A Victorian Children's Book with a Rat Hero!


Rat Rambler

Here is the cover, followed below by the color plates from this lovely rarity. For the text, there is no author credited in my old edition but a turn of the century reprint credits "A.L.O.E." (i.e., "A Lady of England"), a prolific author before the 1870s, whose real name was Charlotte Marie Tucker (1821-1893).

   

Rats & Lost Boys

Then I found that Billy, the smaller one, was afraid of us and screamed when he saw us. "It's only rats," said his brother Bob. "But I don't like them," cried Billy, seizing his brother's sleeve. It was so ragged that it gave way, for both little boys were dressed in tatters. "Never mind the rats, Billy; they won't hurt you." Of course we would not hurt him. We were very sorry for him.

   

Rat & Lemming

Hamster was a beautiful little lemming from Lapland. He said, "I wish I was back in Lapland, among the icy lakes and the nice little huts made of bark, and felt, and reindeer skins." "But don't they give you plenty of food from these gardens?" I asked Hamster carelessly. He got into such a temper that I thought he was going to burst through the bars of his cage and get me. He blew out his cheeks till his head was bigger than his body. "Well fed!" he exclaimed. "Since I came to this hateful country I have never once had a chance to stuff out my cheeks with grain. Stingy men only give me a few grains at a time -- I who used to have a hundred pounds packed up in my own hole."

   

Rats Go Sailing

Whiskerandos and I crept on board the Nautilus that night, and we reached it by climbing carefully along a rope which fastened the ship to the shore. I was a bit afraid of such a bridge, but I was not going to let Whiskerandos know that. There were lots of rats on board, and being brown they were friendly; but I went off and made a home for myself in the captain's cabin, though I was careful to find a nice little hole out of which I could escape if I were in danger. Then one night I found Whiskerandos very uneasy. "I wish we hadn't come," he said. "Oh! Why ever do you wish that?" I asked him. "Because," whispered Whiskerandos, "the sailors are talking about catching rats and making a rat pie."

   

Rats at Sea

It was plain that we were going to be shipwrecked, people crying out, shrieking wind, and the captain's voice above all. We did not know what he said; but suddenly he must have given an order to lighten the ship, for our sack of corn, with Whiskerandos and myself inside, was splashed right into the sea. Ugh! how cold it was! How the water bubbled in our ears! The sack opened and we swam desperately; but our strength was going when we knocked against a floating cask and climbed up on to it more dead than alive. In the morning hope dawned.
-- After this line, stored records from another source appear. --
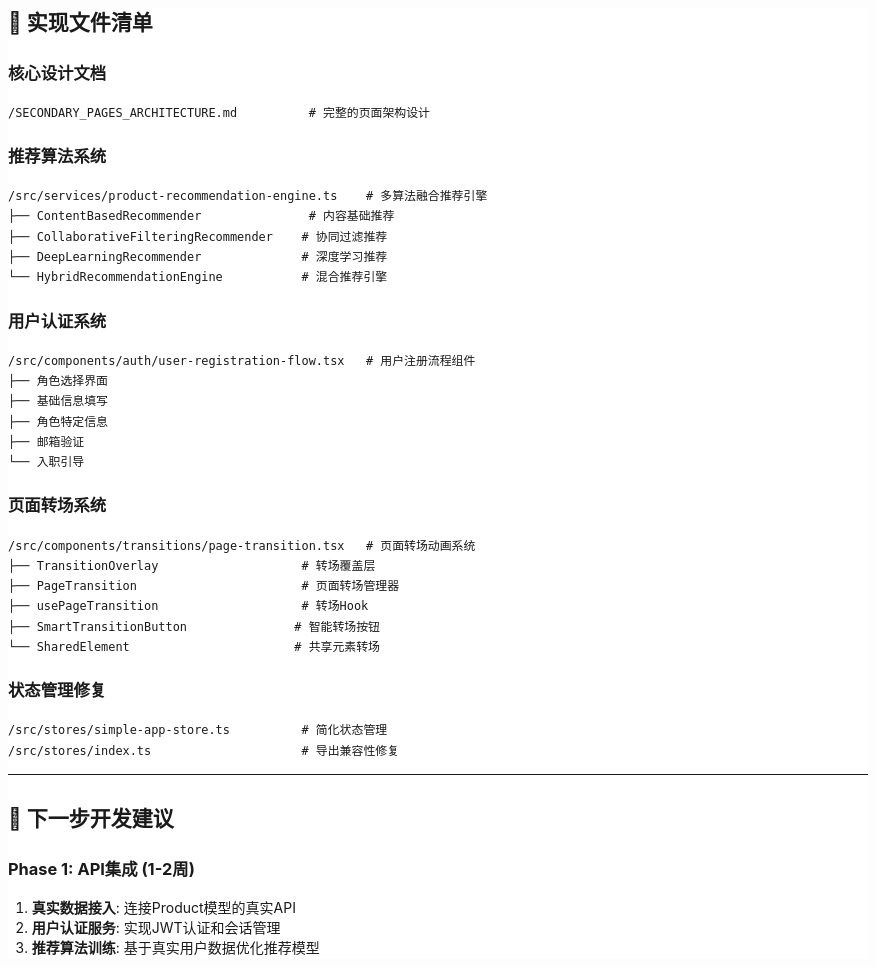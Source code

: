 
## 📁 实现文件清单

### 核心设计文档
```
/SECONDARY_PAGES_ARCHITECTURE.md          # 完整的页面架构设计
```

### 推荐算法系统
```
/src/services/product-recommendation-engine.ts    # 多算法融合推荐引擎
├── ContentBasedRecommender               # 内容基础推荐
├── CollaborativeFilteringRecommender    # 协同过滤推荐  
├── DeepLearningRecommender              # 深度学习推荐
└── HybridRecommendationEngine           # 混合推荐引擎
```

### 用户认证系统
```
/src/components/auth/user-registration-flow.tsx   # 用户注册流程组件
├── 角色选择界面
├── 基础信息填写
├── 角色特定信息
├── 邮箱验证
└── 入职引导
```

### 页面转场系统
```
/src/components/transitions/page-transition.tsx   # 页面转场动画系统
├── TransitionOverlay                    # 转场覆盖层
├── PageTransition                       # 页面转场管理器
├── usePageTransition                    # 转场Hook
├── SmartTransitionButton               # 智能转场按钮
└── SharedElement                       # 共享元素转场
```

### 状态管理修复
```
/src/stores/simple-app-store.ts          # 简化状态管理
/src/stores/index.ts                     # 导出兼容性修复
```

---

## 🚀 下一步开发建议

### Phase 1: API集成 (1-2周)
1. **真实数据接入**: 连接Product模型的真实API
2. **用户认证服务**: 实现JWT认证和会话管理
3. **推荐算法训练**: 基于真实用户数据优化推荐模型
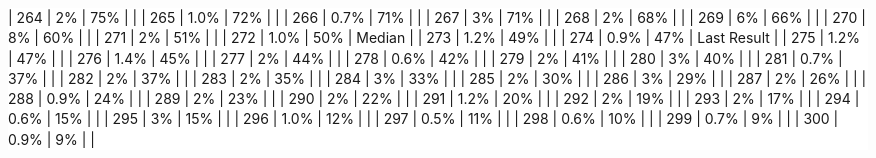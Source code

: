 | 264 | 2% | 75% |  |
| 265 | 1.0% | 72% |  |
| 266 | 0.7% | 71% |  |
| 267 | 3% | 71% |  |
| 268 | 2% | 68% |  |
| 269 | 6% | 66% |  |
| 270 | 8% | 60% |  |
| 271 | 2% | 51% |  |
| 272 | 1.0% | 50% | Median |
| 273 | 1.2% | 49% |  |
| 274 | 0.9% | 47% | Last Result |
| 275 | 1.2% | 47% |  |
| 276 | 1.4% | 45% |  |
| 277 | 2% | 44% |  |
| 278 | 0.6% | 42% |  |
| 279 | 2% | 41% |  |
| 280 | 3% | 40% |  |
| 281 | 0.7% | 37% |  |
| 282 | 2% | 37% |  |
| 283 | 2% | 35% |  |
| 284 | 3% | 33% |  |
| 285 | 2% | 30% |  |
| 286 | 3% | 29% |  |
| 287 | 2% | 26% |  |
| 288 | 0.9% | 24% |  |
| 289 | 2% | 23% |  |
| 290 | 2% | 22% |  |
| 291 | 1.2% | 20% |  |
| 292 | 2% | 19% |  |
| 293 | 2% | 17% |  |
| 294 | 0.6% | 15% |  |
| 295 | 3% | 15% |  |
| 296 | 1.0% | 12% |  |
| 297 | 0.5% | 11% |  |
| 298 | 0.6% | 10% |  |
| 299 | 0.7% | 9% |  |
| 300 | 0.9% | 9% |  |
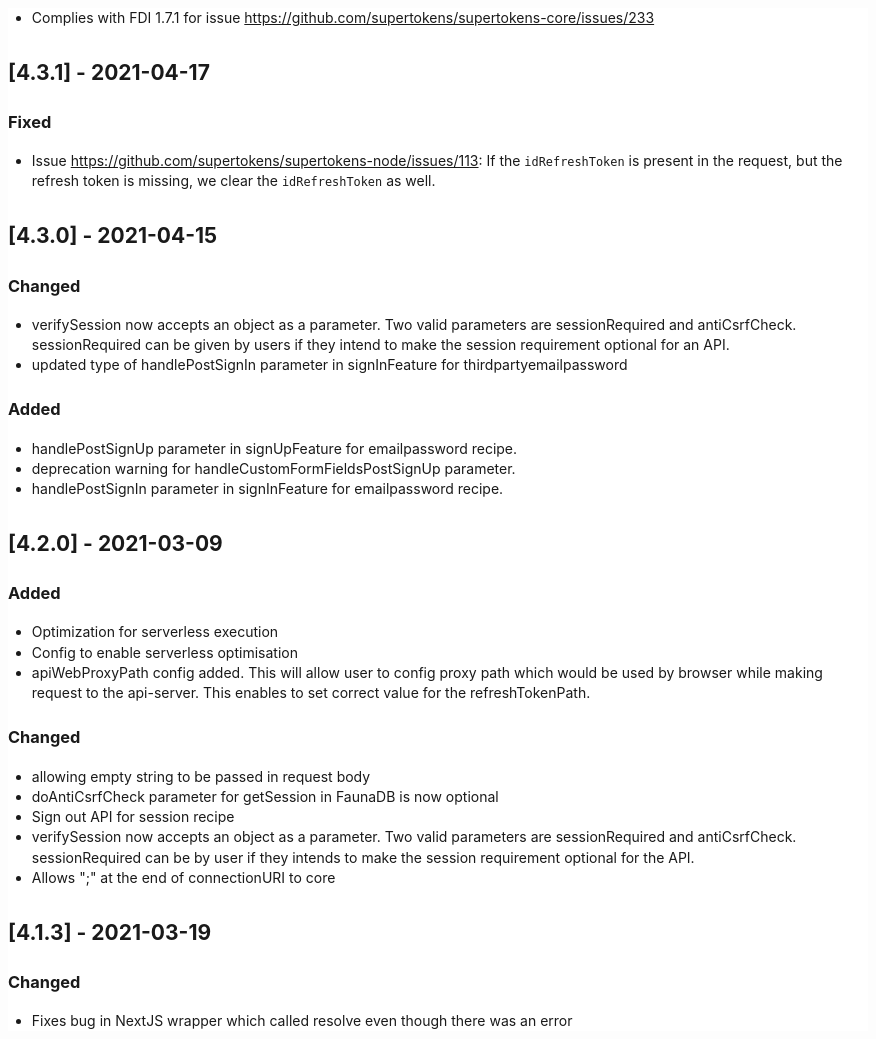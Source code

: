 -   Complies with FDI 1.7.1 for issue https://github.com/supertokens/supertokens-core/issues/233

## [4.3.1] - 2021-04-17

### Fixed

-   Issue https://github.com/supertokens/supertokens-node/issues/113: If the `idRefreshToken` is present in the request, but the refresh token is missing, we clear the `idRefreshToken` as well.

## [4.3.0] - 2021-04-15

### Changed

-   verifySession now accepts an object as a parameter. Two valid parameters are sessionRequired and antiCsrfCheck. sessionRequired can be given by users if they intend to make the session requirement optional for an API.
-   updated type of handlePostSignIn parameter in signInFeature for thirdpartyemailpassword

### Added

-   handlePostSignUp parameter in signUpFeature for emailpassword recipe.
-   deprecation warning for handleCustomFormFieldsPostSignUp parameter.
-   handlePostSignIn parameter in signInFeature for emailpassword recipe.

## [4.2.0] - 2021-03-09

### Added

-   Optimization for serverless execution
-   Config to enable serverless optimisation
-   apiWebProxyPath config added. This will allow user to config proxy path which would be used by browser while making request to the api-server. This enables to set correct value for the refreshTokenPath.

### Changed

-   allowing empty string to be passed in request body
-   doAntiCsrfCheck parameter for getSession in FaunaDB is now optional
-   Sign out API for session recipe
-   verifySession now accepts an object as a parameter. Two valid parameters are sessionRequired and antiCsrfCheck. sessionRequired can be by user if they intends to make the session requirement optional for the API.
-   Allows ";" at the end of connectionURI to core

## [4.1.3] - 2021-03-19

### Changed

-   Fixes bug in NextJS wrapper which called resolve even though there was an error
Our barrel had drifted towards a shore and the waves had grown quiet. "Let's dash in like rats," said Whiskerandos as he plunged into the water.

   

At the end of Rambling Rat's journeys he settles down in London. His autobiography ends thus: "We loved adventures and getting out of them; and in some ways we are useful to the world, for we eat up poisonous things that would get into the air, and our skins are useful to men. But Whiskerandos and I don't mean that our skins shall be useful for a long time. We are much too fond of fun, and too clever to be caught; at least Whiskerandos is, and for helping his friend out of danger he is the best rat friend that ever lived."